§ Activity: Whenever "improvement" occurs in a line of the material, list that line.

§ Material provided:
-- Opening Marker --
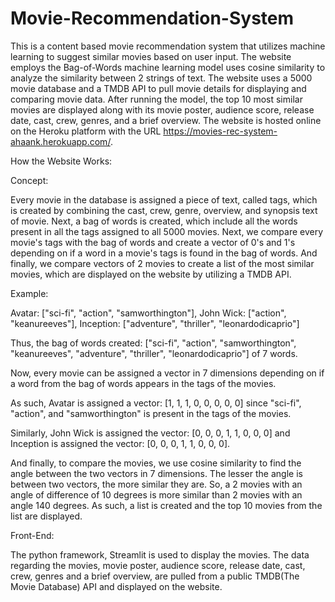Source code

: # Movie-Recommendation-System

This is a content based movie recommendation system that utilizes machine learning to suggest similar movies based on user input. 
The website employs the Bag-of-Words machine learning model uses cosine similarity to analyze the similarity between 2 strings of text.
The website uses a 5000 movie database and a TMDB API to pull movie details for displaying and comparing movie data. After running the model,
the top 10 most similar movies are displayed along with its movie poster, audience score, release date, cast, crew, genres, and a brief overview. 
The website is hosted online on the Heroku platform with the URL https://movies-rec-system-ahaank.herokuapp.com/. 

How the Website Works:

Concept: 

Every movie in the database is assigned a piece of text, called tags, which is created by combining the cast, crew, genre, overview, and synopsis text of movie.
Next, a bag of words is created, which include all the words present in all the tags assigned to all 5000 movies. Next, we compare every movie's tags
with the bag of words and create a vector of 0's and 1's depending on if a word in a movie's tags is found in the bag of words. And finally, we compare vectors
of 2 movies to create a list of the most similar movies, which are displayed on the website by utilizing a TMDB API.

Example:

Avatar: ["sci-fi", "action", "samworthington"], John Wick: ["action", "keanureeves"], Inception: ["adventure", "thriller", "leonardodicaprio"]

Thus, the bag of words created: ["sci-fi", "action", "samworthington", "keanureeves", "adventure", "thriller", "leonardodicaprio"] of 7 words.

Now, every movie can be assigned a vector in 7 dimensions depending on if a word from the bag of words appears in the tags of the movies.

As such, Avatar is assigned a vector: [1, 1, 1, 0, 0, 0, 0, 0] since "sci-fi", "action", and "samworthington" is present in the tags of the movies.

Similarly, John Wick is assigned the vector: [0, 0, 0, 1, 1, 0, 0, 0] and Inception is assigned the vector: [0, 0, 0, 1, 1, 0, 0, 0].

And finally, to compare the movies, we use cosine similarity to find the angle between the two vectors in 7 dimensions. The lesser the angle is between
two vectors, the more similar they are. So, a 2 movies with an angle of difference of 10 degrees is more similar than 2 movies with an angle 140 degrees.
As such, a list is created and the top 10 movies from the list are displayed.

Front-End:

The python framework, Streamlit is used to display the movies. The data regarding the movies, movie poster, audience score, release date, 
cast, crew, genres and a brief overview, are pulled from a public TMDB(The Movie Database) API and displayed on the website. 
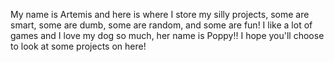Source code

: My name is Artemis and here is where I store my silly projects, some are smart, some are dumb, some are random, and some are fun! I like a lot of games and I love my dog so much, her name is Poppy!! I hope you'll choose to look at some projects on here!

<!---
Artemis-Cassini/Artemis-Cassini is a ✨ special ✨ repository because its `README.md` (this file) appears on your GitHub profile.
You can click the Preview link to take a look at your changes.
--->
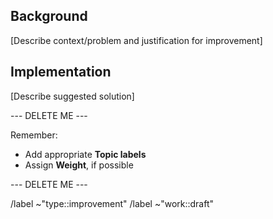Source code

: ## Background

[Describe context/problem and justification for improvement]

## Implementation

[Describe suggested solution]

--- DELETE ME ---

Remember:

- Add appropriate **Topic labels**
- Assign **Weight**, if possible

--- DELETE ME ---

/label ~"type::improvement"
/label ~"work::draft"
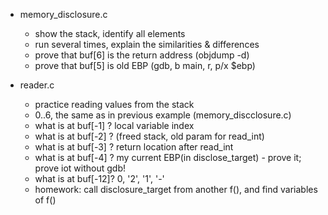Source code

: 
* memory_disclosure.c 
  - show the stack, identify all elements 
  - run several times, explain the similarities & differences
  - prove that buf[6] is the return address (objdump -d) 
  - prove that buf[5] is old EBP (gdb, b main, r, p/x $ebp) 

* reader.c 
  - practice reading values from the stack
  - 0..6, the same as in previous example (memory_discclosure.c)
  - what is at buf[-1] ? local variable index
  - what is at buf[-2] ? (freed stack, old param for read_int)
  - what is at buf[-3] ? return location after read_int
  - what is at buf[-4] ? my current EBP(in disclose_target) - prove it; prove iot without gdb! 
  - what is at buf[-12]? 0, '2', '1', '-'
  - homework: call  disclosure_target from another f(), and find variables of f()
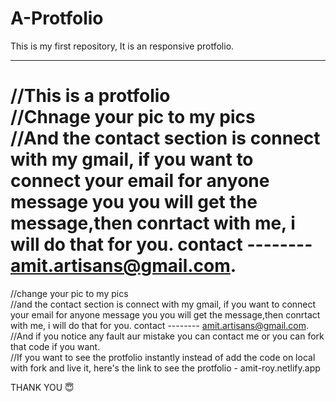 # A-Protfolio

This is my first repository, It is an responsive protfolio.
<hr>

//This is a protfolio 
<br>
//Chnage your pic to my pics 
<br>
//And the contact section is connect with my gmail, if you want to connect your email for anyone message you you will get the message,then conrtact with me, i will do that for you.  contact -------- amit.artisans@gmail.com.
=======
//change your pic to my pics 
<br>
//and the contact section is connect with my gmail, if you want to connect your email for anyone message you you will get the message,then conrtact with me, i will do that for you.  contact -------- amit.artisans@gmail.com.
<br>
//And if you notice any fault aur mistake you can contact me or you can fork that code if you want.
<br>
//If you want to see the protfolio instantly instead of add the code on local with fork and live it, here's the link to see the protfolio - amit-roy.netlify.app

THANK YOU 😇 

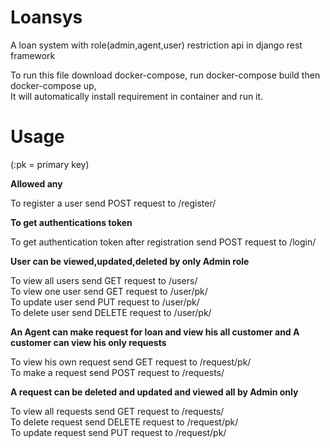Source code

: # Loansys

A loan system with role(admin,agent,user) restriction api in django rest framework

To run this file download docker-compose,
run docker-compose build then docker-compose up,                                                                       
It will automatically install requirement in container and run it.                                                                                  

# Usage

(:pk = primary key)

****Allowed any****

To register a user send POST request to /register/

****To get authentications token****

To get authentication token after registration send POST request to /login/                                                                    

****User can be viewed,updated,deleted by only Admin role****

To view all users send GET request to /users/                                                                   
To view one user send GET request to /user/pk/                                                
To update user send PUT request to /user/pk/                                         
To delete user send DELETE request to /user/pk/                                                               
  
****An Agent can make request for loan and view his all customer and A customer can view his only requests****

To view his own request send GET request to /request/pk/                                                                            
To make a request send POST request to /requests/                                                                                    
  
****A request can be deleted and updated and viewed all by Admin only****
 
To view all requests send GET request to /requests/                                                                                    
To delete request send DELETE request to /request/pk/                                                                              
To update request send PUT request to /request/pk/                                                                           
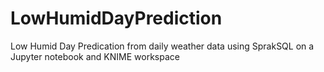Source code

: # LowHumidDayPrediction
Low Humid Day Predication from daily weather data using SprakSQL on a Jupyter notebook and KNIME workspace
-- Closing Marker --
§ Result:
[Describe context/problem and justification for improvement]
/label ~"type::improvement"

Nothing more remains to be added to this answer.